Hester lit up and blew smoke at the sky. “I knew you would.”

“Would quit? How do you figure? I didn’t know I would.”

“That’s just you. You make up your mind on something, and it’s done.” A little wind scuttled across the forest floor and rattled the beige leaves that clung to the slim trees all around them. Hester added, “Not like some in your house.
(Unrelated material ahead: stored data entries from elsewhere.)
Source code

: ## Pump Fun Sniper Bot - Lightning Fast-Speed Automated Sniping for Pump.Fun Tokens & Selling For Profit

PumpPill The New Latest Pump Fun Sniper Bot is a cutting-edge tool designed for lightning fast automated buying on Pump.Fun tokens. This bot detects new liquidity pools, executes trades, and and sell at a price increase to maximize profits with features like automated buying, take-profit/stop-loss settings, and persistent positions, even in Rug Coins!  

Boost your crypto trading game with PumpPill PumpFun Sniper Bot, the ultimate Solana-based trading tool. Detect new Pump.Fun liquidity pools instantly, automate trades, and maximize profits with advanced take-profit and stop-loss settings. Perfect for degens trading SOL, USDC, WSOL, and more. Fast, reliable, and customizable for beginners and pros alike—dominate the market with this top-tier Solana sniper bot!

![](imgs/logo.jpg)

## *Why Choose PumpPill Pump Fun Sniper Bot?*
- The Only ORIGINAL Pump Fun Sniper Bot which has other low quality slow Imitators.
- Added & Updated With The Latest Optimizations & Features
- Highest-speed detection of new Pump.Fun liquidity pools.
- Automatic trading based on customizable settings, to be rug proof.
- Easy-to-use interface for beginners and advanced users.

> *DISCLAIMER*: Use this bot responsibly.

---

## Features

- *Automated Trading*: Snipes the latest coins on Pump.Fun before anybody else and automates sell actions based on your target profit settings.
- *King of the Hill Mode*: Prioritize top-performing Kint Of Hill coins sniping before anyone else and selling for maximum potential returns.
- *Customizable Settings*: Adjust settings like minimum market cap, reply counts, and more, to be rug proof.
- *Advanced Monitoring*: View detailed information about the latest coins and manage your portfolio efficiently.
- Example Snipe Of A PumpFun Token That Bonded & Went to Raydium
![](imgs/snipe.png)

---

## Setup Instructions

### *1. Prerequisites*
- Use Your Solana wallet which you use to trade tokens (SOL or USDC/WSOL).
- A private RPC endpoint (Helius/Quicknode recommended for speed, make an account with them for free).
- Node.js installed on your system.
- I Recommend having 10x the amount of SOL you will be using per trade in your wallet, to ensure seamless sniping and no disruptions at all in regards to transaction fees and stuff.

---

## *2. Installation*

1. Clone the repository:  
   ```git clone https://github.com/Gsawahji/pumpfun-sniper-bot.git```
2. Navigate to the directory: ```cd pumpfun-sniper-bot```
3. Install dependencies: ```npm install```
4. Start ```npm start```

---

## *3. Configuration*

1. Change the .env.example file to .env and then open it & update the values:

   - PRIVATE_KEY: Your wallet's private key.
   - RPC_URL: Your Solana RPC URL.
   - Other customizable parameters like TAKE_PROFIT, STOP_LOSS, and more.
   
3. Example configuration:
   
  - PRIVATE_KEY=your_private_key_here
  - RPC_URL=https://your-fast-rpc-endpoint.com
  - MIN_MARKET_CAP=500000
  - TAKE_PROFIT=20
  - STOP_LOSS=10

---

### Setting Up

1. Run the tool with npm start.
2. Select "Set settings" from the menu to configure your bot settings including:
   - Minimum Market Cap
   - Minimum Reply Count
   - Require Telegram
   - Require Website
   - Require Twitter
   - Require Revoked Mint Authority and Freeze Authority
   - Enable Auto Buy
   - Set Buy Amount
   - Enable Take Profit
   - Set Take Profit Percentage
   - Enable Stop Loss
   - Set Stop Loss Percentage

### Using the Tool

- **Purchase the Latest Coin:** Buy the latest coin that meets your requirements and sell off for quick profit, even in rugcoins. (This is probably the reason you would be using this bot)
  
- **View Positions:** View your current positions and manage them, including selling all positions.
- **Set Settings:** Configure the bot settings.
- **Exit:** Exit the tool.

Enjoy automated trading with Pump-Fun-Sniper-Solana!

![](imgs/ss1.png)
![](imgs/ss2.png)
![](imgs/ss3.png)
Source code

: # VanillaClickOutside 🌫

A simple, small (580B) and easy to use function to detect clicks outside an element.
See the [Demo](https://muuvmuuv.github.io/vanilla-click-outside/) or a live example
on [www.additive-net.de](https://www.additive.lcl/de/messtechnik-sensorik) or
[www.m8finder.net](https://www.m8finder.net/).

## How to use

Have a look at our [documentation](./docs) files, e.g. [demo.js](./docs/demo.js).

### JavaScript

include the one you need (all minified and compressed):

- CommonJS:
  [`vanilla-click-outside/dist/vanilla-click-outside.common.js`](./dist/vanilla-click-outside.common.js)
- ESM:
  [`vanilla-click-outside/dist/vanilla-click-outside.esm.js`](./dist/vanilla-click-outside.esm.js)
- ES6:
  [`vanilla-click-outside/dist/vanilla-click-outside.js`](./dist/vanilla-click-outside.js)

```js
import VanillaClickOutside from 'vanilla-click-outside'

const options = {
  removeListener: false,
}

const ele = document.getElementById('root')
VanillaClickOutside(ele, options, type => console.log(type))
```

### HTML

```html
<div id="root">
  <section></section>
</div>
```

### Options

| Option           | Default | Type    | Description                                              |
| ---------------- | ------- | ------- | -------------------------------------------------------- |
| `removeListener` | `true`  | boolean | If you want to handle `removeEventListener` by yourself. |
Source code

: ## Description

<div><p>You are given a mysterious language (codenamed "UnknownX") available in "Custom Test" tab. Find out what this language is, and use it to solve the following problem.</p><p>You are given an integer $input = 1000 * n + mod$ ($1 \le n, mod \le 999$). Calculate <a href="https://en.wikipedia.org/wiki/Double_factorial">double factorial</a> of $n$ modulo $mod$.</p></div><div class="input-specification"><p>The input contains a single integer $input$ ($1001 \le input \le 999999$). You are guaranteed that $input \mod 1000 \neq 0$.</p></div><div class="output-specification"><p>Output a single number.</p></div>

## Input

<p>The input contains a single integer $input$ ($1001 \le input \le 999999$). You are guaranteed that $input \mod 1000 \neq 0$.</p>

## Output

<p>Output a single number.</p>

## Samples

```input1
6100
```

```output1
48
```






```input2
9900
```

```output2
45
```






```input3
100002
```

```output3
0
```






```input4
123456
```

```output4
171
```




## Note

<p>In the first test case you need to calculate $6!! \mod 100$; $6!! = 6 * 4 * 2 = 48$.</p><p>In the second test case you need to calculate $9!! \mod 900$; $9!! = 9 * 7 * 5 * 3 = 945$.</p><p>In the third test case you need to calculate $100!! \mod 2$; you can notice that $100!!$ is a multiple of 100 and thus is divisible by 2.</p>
That has about one idea in a year, and gets so worn out from it he has to go lie down.”

Dellarobia almost smiled, but didn’t. The man had no defenders. “Why do you always treat Cub that way?”

“Like what?”

“Like a child.”

“Because he’s my child. Why do you?”

The downed trunk angled across the trail at chest height to Dellarobia. She folded her arms and leaned in, as if bellying up to some rodeo. Hester was out of her line of sight, off to the left in her own little cloud. “Cub has his good points,” she told Hester. “But a wife sees a man for what he is. You’re the mother, that’s different. You’re supposed to be blind to his faults.”

“Can you not see your kids for what they are?”

She considered this. Cordelia was reckless, cheerful, physically striking in a way that would get noticed, self-centered in a way that might persist. Preston was thrillingly quick to understand facts, a little dweeby about people. In time he might grow secretive. “I can,” she conceded. “They’re human. I know that. But I’d lay down my life for my kids, Hester. I would.”

“So you would,” she said. “So I would.”

How dare she, Dellarobia thought. Pretending she’d die for anyone. She would probably light a fire with her own kin if she got too cold. Certainly she had no use for her grandchildren.

Hester spoke again from her little grove of trees. “A child doesn’t have to walk on water for you. But a husband does.”

“What’s that supposed to mean?”

“Children are born so small. But yet you love them that way, all dumb and helpless, so you keep on. With a husband you don’t get that chance. Him you’ve got to look up to.”

“I’m five-foot-nothing, Hester. I look up to everybody.”

“No, you don’t. Not Cub. You never did.”

Dellarobia felt socked. The vision that ambushed her was of Crystal in the dollar store that day. How she’d looked, talking to Cub. Craving, yes, but also admiring, cherishing. By any measure, looking up. How much more of a man Cub would be if he’d married some sweet, average-minded girl who thought Cub Turnbow hung the moon. Dellarobia felt loss as wide as a river. For what she’d taken from him.

“You two were no match,” Hester said. “I told Bear that from day one. You wait, I told him. That smart gal will not stick around.”

“But I did!” Dellarobia marched through the thicket of little trees to face down Hester where she sat. “Am I not standing here?”